Nunca les conté a mis padres quién era realmente mi esposo. Para ellos, era un fracasado comparado con el esposo de mi hermana, que era director ejecutivo. Me puse de parto antes de tiempo mientras mi esposo estaba en el extranjero. El parto fue muy duro y la voz de mi madre era de dolor.

Mi padre intentó recuperar la compostura. —¿Y quién te crees que eres para aterrizar un helicóptero en propiedad privada?

Ethan lo miró fijamente sin dudarlo. —El hombre en quien tu hija debería haber confiado menos que en sus propios padres esta noche.

Luego subió al helicóptero conmigo.

El vuelo al Centro Médico St. Andrew duró once minutos. Se sintió a la vez interminable e instantáneo. Ethan se quedó a mi lado mientras el médico monitoreaba...

El latido del corazón del bebé. Me secó las lágrimas de las mejillas, me guió en la respiración y me besó la frente entre contracciones. Nunca antes había visto miedo en sus ojos, pero ahí estaba, oculto tras la disciplina.

«No estás sola en esto», me repetía. «Ni por un segundo».

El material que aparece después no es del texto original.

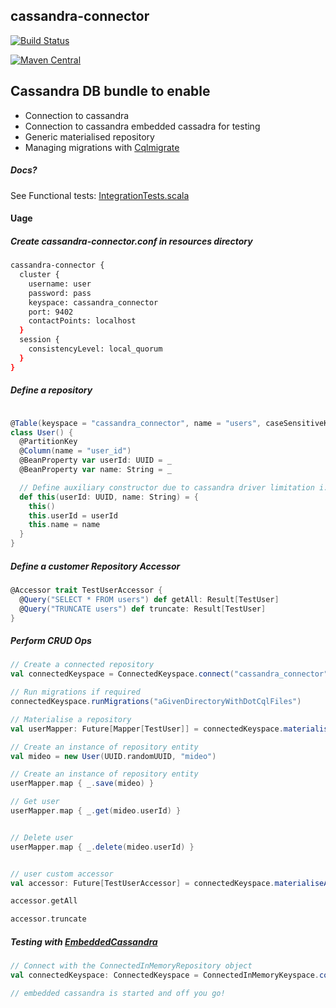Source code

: ## cassandra-connector
[![Build Status](https://travis-ci.org/MideO/cassandra-connector4s.svg?branch=master)](https://travis-ci.org/MideO/cassandra-connector4s)

[![Maven Central](https://maven-badges.herokuapp.com/maven-central/com.github.mideo/cassandra-connector4s_2.12/badge.svg)](http://search.maven.org/#search%7Cga%7C1%7Cg%3A%22com.github.mideo%22%20a%3A%22cassandra-connector4s_2.12%22)
## Cassandra DB bundle to enable 
* Connection to cassandra
* Connection to cassandra embedded cassadra for testing
* Generic materialised repository 
* Managing migrations with [Cqlmigrate](https://github.com/sky-uk/cqlmigrate#what-it-does)

##### Docs?
  See Functional tests: [IntegrationTests.scala](src/test/scala/com/github/mideo/cassandra/testing/support/IntegrationTests.scala)
  
#### Uage

##### Create cassandra-connector.conf in resources directory
```bash
cassandra-connector {
  cluster {
    username: user
    password: pass
    keyspace: cassandra_connector
    port: 9402
    contactPoints: localhost
  }
  session {
    consistencyLevel: local_quorum
  }
}
```
##### Define a repository
```scala

@Table(keyspace = "cassandra_connector", name = "users", caseSensitiveKeyspace = false, caseSensitiveTable = false)
class User() {
  @PartitionKey
  @Column(name = "user_id")
  @BeanProperty var userId: UUID = _
  @BeanProperty var name: String = _

  // Define auxiliary constructor due to cassandra driver limitation i.e. using reflection 
  def this(userId: UUID, name: String) = {
    this()
    this.userId = userId
    this.name = name
  }
}
```

##### Define a customer Repository Accessor
```scala
@Accessor trait TestUserAccessor {
  @Query("SELECT * FROM users") def getAll: Result[TestUser]
  @Query("TRUNCATE users") def truncate: Result[TestUser]
}

```

##### Perform CRUD Ops
```scala
// Create a connected repository
val connectedKeyspace = ConnectedKeyspace.connect("cassandra_connector")

// Run migrations if required
connectedKeyspace.runMigrations("aGivenDirectoryWithDotCqlFiles")

// Materialise a repository
val userMapper: Future[Mapper[TestUser]] = connectedKeyspace.materialise(classOf[TestUser])

// Create an instance of repository entity
val mideo = new User(UUID.randomUUID, "mideo")

// Create an instance of repository entity
userMapper.map { _.save(mideo) }

// Get user
userMapper.map { _.get(mideo.userId) }


// Delete user
userMapper.map { _.delete(mideo.userId) }


// user custom accessor
val accessor: Future[TestUserAccessor] = connectedKeyspace.materialiseAccessor(classOf[TestUserAccessor])

accessor.getAll

accessor.truncate

```

##### Testing with [EmbeddedCassandra](https://github.com/jsevellec/cassandra-unit)

```scala
// Connect with the ConnectedInMemoryRepository object
val connectedKeyspace: ConnectedKeyspace = ConnectedInMemoryKeyspace.connect("cassandra_connector")

// embedded cassandra is started and off you go!

```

Cuando llegamos al hospital, todo fue muy rápido. Las enfermeras ya nos esperaban porque el equipo de Ethan había llamado con antelación. Mi médico nos recibió en la puerta. Había monitores, papeleo, luces brillantes e instrucciones urgentes. Ethan se encargó de todo sin separarse de mi lado.

Horas después, tras un dolor que me hizo olvidar el tiempo, nació nuestro hijo: llorando, vivo y perfecto.

Rompí a llorar en cuanto lo oí.

Ethan también lloró.

Sostuvo a nuestro hijo como si fuera algo sagrado, con el rostro desgarrado por una emoción que jamás olvidaré. «Hola, campeón», susurró suavemente. «Lo logramos».

A la tarde siguiente, cuando el cansancio finalmente dio paso a la lucidez, mis padres llegaron con un ramo que parecía caro, pero extrañamente vacío. Claire y Daniel también vinieron, vestidos como si visitaran una suite de lujo en lugar de una habitación de hospital. Mi madre lucía una expresión de compasión casi teatral. Daniel estrechó la mano de Ethan con la misma cortesía arrogante de siempre, hasta que entró el administrador del hospital y saludó a mi esposo.

No solo por su nombre.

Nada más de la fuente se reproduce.